**TASK**
From the first line to the last, write out the records exactly, leaving out images.
[GIVEN RECORDS — start]
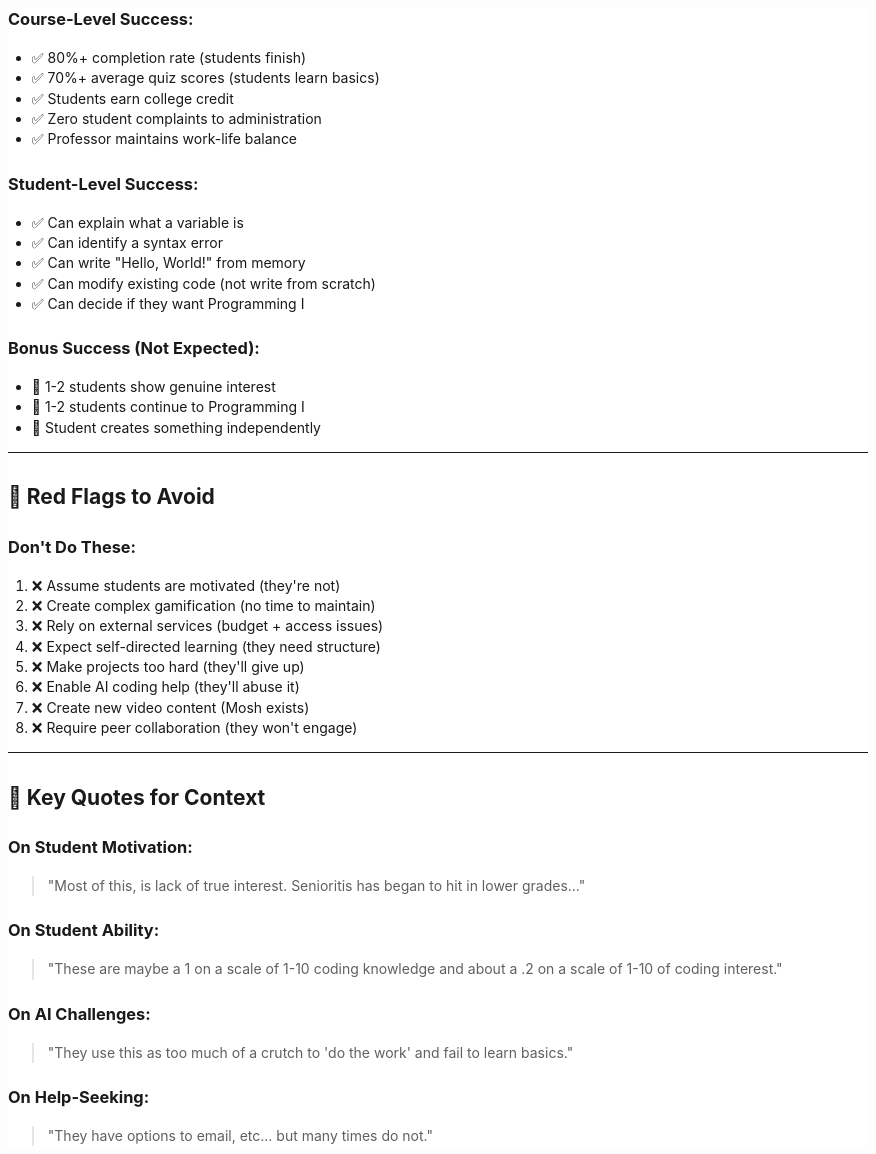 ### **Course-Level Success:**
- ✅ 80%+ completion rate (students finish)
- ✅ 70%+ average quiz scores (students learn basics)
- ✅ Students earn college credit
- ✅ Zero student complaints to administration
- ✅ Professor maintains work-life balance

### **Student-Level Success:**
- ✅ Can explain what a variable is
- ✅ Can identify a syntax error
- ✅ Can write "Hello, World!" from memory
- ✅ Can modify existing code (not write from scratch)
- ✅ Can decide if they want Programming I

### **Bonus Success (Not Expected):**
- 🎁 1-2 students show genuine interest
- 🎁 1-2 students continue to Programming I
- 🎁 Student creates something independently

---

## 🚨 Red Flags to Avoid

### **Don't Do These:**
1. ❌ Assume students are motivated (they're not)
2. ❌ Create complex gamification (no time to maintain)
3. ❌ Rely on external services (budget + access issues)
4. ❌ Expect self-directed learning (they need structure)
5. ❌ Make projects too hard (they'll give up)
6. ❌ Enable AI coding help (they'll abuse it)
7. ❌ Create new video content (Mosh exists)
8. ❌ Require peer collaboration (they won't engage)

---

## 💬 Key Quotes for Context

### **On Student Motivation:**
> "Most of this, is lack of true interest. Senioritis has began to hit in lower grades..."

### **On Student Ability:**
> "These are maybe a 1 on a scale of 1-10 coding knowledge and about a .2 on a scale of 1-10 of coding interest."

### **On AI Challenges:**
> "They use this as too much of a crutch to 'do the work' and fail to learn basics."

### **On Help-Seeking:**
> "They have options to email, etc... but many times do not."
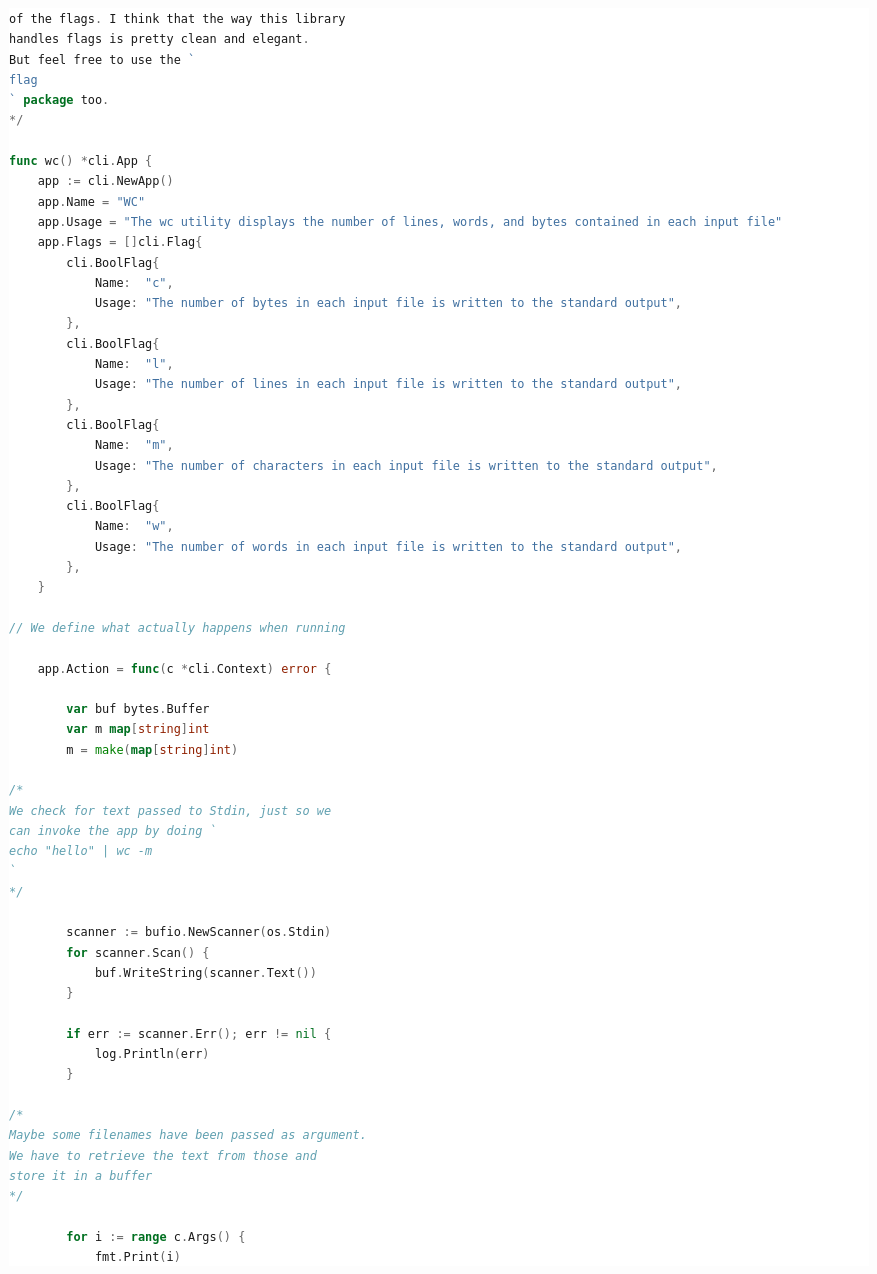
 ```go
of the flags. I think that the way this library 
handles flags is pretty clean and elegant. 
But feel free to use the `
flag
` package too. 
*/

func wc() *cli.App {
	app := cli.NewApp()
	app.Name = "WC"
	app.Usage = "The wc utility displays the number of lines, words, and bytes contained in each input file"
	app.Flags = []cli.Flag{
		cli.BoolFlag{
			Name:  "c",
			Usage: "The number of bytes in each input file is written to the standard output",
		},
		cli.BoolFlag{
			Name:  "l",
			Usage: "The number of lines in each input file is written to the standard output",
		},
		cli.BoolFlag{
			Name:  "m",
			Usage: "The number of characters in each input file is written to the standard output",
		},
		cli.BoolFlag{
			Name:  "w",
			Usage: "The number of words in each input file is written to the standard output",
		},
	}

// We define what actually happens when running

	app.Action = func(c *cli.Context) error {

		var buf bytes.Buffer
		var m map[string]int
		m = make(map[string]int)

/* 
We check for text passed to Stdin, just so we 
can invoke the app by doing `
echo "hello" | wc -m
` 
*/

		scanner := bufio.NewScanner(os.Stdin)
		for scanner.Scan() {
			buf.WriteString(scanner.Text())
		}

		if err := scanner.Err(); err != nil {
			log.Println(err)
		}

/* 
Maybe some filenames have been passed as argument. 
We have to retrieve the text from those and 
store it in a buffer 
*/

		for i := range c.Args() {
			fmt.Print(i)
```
[GIVEN RECORDS — finish]
**TASK SOLUTION**
 ### **Course-Level Success:**
- ✅ 80%+ completion rate (students finish)
- ✅ 70%+ average quiz scores (students learn basics)
- ✅ Students earn college credit
- ✅ Zero student complaints to administration
- ✅ Professor maintains work-life balance

### **Student-Level Success:**
- ✅ Can explain what a variable is
- ✅ Can identify a syntax error
- ✅ Can write "Hello, World!" from memory
- ✅ Can modify existing code (not write from scratch)
- ✅ Can decide if they want Programming I

### **Bonus Success (Not Expected):**
- 🎁 1-2 students show genuine interest
- 🎁 1-2 students continue to Programming I
- 🎁 Student creates something independently

---

## 🚨 Red Flags to Avoid

### **Don't Do These:**
1. ❌ Assume students are motivated (they're not)
2. ❌ Create complex gamification (no time to maintain)
3. ❌ Rely on external services (budget + access issues)
4. ❌ Expect self-directed learning (they need structure)
5. ❌ Make projects too hard (they'll give up)
6. ❌ Enable AI coding help (they'll abuse it)
7. ❌ Create new video content (Mosh exists)
8. ❌ Require peer collaboration (they won't engage)

---

## 💬 Key Quotes for Context

### **On Student Motivation:**
> "Most of this, is lack of true interest. Senioritis has began to hit in lower grades..."

### **On Student Ability:**
> "These are maybe a 1 on a scale of 1-10 coding knowledge and about a .2 on a scale of 1-10 of coding interest."

### **On AI Challenges:**
> "They use this as too much of a crutch to 'do the work' and fail to learn basics."

### **On Help-Seeking:**
> "They have options to email, etc... but many times do not."
 ```go
of the flags. I think that the way this library 
handles flags is pretty clean and elegant. 
But feel free to use the `
flag
` package too. 
*/

func wc() *cli.App {
	app := cli.NewApp()
	app.Name = "WC"
	app.Usage = "The wc utility displays the number of lines, words, and bytes contained in each input file"
	app.Flags = []cli.Flag{
		cli.BoolFlag{
			Name:  "c",
			Usage: "The number of bytes in each input file is written to the standard output",
		},
		cli.BoolFlag{
			Name:  "l",
			Usage: "The number of lines in each input file is written to the standard output",
		},
		cli.BoolFlag{
			Name:  "m",
			Usage: "The number of characters in each input file is written to the standard output",
		},
		cli.BoolFlag{
			Name:  "w",
			Usage: "The number of words in each input file is written to the standard output",
		},
	}

// We define what actually happens when running

	app.Action = func(c *cli.Context) error {

		var buf bytes.Buffer
		var m map[string]int
		m = make(map[string]int)

/* 
We check for text passed to Stdin, just so we 
can invoke the app by doing `
echo "hello" | wc -m
` 
*/

		scanner := bufio.NewScanner(os.Stdin)
		for scanner.Scan() {
			buf.WriteString(scanner.Text())
		}

		if err := scanner.Err(); err != nil {
			log.Println(err)
		}

/* 
Maybe some filenames have been passed as argument. 
We have to retrieve the text from those and 
store it in a buffer 
*/

		for i := range c.Args() {
			fmt.Print(i)
```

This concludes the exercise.